## [Exercise]
Report every line of the records that contains the word "Carshipping".

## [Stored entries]
# # # # # # #

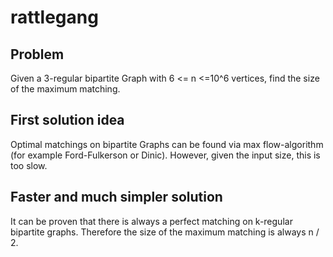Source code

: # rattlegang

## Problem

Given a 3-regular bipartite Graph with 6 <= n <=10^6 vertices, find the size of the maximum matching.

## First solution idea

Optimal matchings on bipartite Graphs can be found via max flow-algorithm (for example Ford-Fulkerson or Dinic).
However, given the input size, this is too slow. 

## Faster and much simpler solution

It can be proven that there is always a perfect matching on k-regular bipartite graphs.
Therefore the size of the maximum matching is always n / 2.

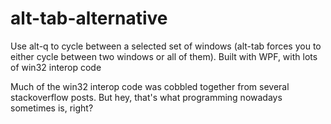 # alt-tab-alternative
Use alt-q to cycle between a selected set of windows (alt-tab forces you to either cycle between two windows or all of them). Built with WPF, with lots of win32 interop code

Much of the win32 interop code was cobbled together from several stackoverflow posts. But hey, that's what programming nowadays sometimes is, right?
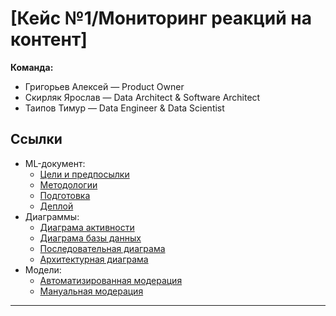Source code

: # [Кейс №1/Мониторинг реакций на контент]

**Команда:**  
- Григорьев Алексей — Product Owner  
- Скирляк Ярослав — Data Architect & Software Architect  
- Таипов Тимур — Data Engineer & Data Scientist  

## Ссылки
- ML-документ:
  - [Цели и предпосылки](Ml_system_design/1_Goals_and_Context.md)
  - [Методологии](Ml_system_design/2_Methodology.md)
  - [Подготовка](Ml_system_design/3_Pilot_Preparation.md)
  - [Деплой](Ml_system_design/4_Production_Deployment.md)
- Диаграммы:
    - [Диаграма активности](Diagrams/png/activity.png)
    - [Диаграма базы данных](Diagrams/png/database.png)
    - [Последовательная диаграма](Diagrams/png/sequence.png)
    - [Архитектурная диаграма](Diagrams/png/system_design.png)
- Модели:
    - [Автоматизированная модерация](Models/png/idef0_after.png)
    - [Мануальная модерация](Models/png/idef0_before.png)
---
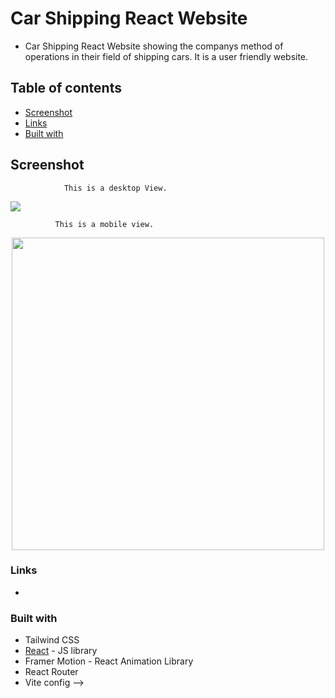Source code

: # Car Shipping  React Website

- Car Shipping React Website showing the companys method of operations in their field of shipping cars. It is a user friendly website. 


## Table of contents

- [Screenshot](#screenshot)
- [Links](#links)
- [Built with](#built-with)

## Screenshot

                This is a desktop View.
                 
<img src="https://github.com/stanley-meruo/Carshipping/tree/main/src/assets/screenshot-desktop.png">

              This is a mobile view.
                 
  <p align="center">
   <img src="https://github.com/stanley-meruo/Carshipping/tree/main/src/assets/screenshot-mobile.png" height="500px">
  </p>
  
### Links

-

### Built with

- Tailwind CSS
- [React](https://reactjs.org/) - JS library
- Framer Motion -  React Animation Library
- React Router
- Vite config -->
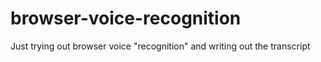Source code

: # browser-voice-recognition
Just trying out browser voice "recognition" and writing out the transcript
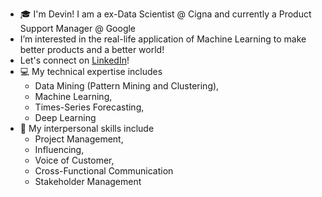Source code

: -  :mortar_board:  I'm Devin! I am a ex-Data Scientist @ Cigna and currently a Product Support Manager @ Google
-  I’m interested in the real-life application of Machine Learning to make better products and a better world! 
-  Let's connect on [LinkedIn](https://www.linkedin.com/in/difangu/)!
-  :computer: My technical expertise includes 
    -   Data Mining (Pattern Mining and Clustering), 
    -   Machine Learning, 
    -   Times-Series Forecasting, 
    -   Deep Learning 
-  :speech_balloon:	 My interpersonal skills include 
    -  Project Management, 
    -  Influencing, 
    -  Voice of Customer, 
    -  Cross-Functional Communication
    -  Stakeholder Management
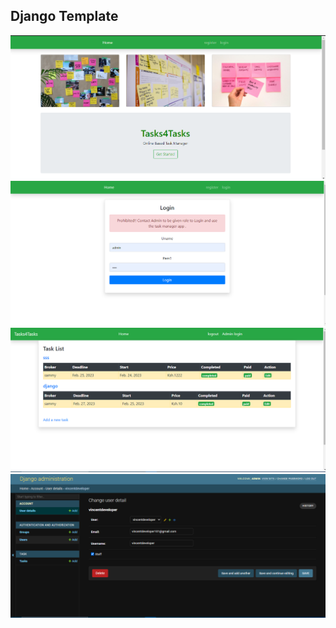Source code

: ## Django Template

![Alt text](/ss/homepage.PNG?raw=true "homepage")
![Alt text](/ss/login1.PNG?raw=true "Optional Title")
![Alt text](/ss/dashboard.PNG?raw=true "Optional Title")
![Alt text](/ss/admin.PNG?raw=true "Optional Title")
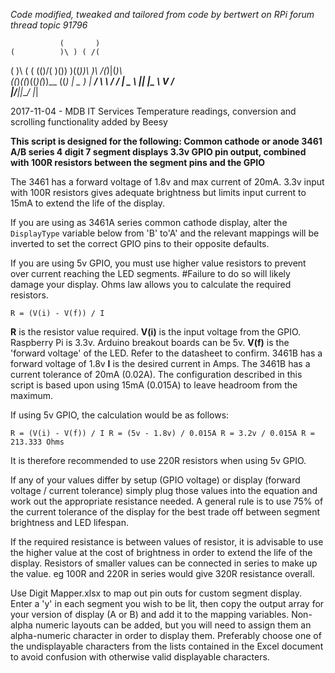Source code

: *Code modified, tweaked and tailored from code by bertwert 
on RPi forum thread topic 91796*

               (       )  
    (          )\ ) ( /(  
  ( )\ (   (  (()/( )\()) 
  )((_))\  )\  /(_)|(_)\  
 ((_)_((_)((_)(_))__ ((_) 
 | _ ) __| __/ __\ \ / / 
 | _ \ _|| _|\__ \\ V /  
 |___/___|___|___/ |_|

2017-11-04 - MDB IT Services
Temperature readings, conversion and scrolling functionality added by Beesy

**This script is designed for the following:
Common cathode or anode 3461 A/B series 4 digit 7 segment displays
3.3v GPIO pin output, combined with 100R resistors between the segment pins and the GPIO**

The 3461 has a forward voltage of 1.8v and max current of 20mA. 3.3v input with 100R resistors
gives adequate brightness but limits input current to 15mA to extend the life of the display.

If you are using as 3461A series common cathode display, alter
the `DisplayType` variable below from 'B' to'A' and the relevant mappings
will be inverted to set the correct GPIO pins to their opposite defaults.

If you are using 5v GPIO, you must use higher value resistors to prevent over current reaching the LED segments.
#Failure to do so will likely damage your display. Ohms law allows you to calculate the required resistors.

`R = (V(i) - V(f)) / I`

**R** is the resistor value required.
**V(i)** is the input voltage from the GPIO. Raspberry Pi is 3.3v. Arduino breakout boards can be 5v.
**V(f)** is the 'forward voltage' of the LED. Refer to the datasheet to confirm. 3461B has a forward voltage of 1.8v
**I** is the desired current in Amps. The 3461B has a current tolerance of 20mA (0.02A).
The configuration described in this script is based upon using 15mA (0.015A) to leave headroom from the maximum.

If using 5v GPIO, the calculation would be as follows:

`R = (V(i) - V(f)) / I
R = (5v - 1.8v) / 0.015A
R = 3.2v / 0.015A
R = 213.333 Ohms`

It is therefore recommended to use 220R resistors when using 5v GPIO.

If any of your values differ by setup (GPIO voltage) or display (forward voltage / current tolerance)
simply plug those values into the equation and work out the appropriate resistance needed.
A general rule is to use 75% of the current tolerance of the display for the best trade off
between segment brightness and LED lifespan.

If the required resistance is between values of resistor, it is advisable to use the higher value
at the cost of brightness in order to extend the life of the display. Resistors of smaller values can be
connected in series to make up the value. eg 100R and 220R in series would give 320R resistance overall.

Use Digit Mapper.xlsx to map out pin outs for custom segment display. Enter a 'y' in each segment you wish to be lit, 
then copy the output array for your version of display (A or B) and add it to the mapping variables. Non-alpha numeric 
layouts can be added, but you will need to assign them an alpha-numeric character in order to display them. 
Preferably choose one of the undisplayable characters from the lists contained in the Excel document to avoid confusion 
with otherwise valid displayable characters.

# # # # # # #

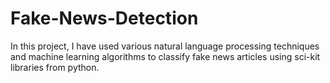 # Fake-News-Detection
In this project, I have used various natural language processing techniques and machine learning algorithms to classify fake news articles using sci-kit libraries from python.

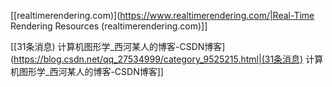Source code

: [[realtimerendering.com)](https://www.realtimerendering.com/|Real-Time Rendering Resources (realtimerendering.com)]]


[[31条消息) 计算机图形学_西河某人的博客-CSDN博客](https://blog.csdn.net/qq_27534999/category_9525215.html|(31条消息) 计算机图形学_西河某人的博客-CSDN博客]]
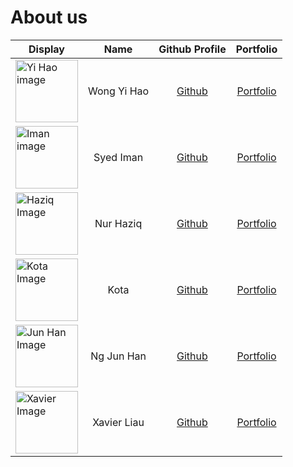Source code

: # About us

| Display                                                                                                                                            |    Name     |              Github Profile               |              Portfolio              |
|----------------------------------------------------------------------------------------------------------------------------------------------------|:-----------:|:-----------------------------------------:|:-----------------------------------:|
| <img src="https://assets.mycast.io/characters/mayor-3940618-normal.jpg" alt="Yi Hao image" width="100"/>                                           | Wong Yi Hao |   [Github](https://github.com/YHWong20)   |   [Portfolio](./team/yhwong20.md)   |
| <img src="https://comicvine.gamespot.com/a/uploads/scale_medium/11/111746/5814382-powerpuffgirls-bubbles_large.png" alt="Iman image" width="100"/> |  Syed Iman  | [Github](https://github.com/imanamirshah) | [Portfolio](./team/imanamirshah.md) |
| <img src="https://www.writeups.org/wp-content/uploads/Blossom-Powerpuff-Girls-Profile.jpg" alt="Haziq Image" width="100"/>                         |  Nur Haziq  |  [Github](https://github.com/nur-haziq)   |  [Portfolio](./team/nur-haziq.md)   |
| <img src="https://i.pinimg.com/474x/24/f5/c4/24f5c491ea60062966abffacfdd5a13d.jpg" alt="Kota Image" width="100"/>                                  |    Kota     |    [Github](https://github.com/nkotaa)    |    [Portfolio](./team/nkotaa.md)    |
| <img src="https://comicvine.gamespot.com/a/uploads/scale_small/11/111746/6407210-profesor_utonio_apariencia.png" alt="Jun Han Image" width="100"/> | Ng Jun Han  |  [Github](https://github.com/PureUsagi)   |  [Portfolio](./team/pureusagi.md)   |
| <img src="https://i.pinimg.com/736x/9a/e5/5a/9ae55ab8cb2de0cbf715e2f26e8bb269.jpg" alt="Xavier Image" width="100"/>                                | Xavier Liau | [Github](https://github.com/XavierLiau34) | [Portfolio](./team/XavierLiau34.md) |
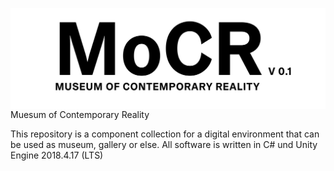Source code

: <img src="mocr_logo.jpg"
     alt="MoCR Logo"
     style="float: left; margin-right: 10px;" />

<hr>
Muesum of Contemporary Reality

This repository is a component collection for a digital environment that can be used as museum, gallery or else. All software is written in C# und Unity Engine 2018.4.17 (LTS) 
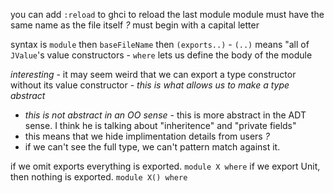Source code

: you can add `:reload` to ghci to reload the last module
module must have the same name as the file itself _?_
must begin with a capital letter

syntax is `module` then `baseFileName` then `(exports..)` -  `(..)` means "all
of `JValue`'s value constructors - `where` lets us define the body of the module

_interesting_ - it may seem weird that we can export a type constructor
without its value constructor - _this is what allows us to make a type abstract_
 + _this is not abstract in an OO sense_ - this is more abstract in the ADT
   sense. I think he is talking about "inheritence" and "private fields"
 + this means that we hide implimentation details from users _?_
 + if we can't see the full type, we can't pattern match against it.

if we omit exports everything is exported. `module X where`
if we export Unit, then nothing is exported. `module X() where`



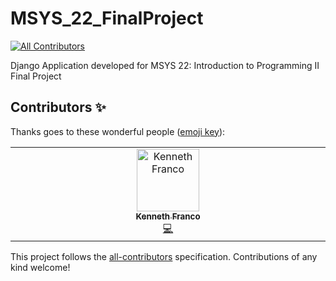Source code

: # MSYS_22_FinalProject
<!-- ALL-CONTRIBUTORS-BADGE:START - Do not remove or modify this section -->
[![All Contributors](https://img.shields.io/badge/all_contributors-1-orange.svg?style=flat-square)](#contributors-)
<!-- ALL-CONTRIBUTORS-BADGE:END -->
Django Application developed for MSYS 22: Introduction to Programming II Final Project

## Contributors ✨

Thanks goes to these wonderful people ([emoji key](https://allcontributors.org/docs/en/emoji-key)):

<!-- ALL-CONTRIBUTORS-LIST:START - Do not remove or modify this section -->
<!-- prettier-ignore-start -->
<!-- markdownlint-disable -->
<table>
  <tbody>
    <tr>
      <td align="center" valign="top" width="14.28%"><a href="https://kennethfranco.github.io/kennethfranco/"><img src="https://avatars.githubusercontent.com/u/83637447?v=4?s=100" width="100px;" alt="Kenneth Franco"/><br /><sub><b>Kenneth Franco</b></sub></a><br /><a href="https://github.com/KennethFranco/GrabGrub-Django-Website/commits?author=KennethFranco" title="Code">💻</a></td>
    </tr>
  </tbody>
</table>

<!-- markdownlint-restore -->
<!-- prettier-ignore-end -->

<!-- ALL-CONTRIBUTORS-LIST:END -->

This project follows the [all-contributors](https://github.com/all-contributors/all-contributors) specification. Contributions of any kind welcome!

# # # # # # #

## [The answer]
<img src="https://github.com/stanley-meruo/Carshipping/tree/main/src/assets/screenshot-desktop.png">
   <img src="https://github.com/stanley-meruo/Carshipping/tree/main/src/assets/screenshot-mobile.png" height="500px">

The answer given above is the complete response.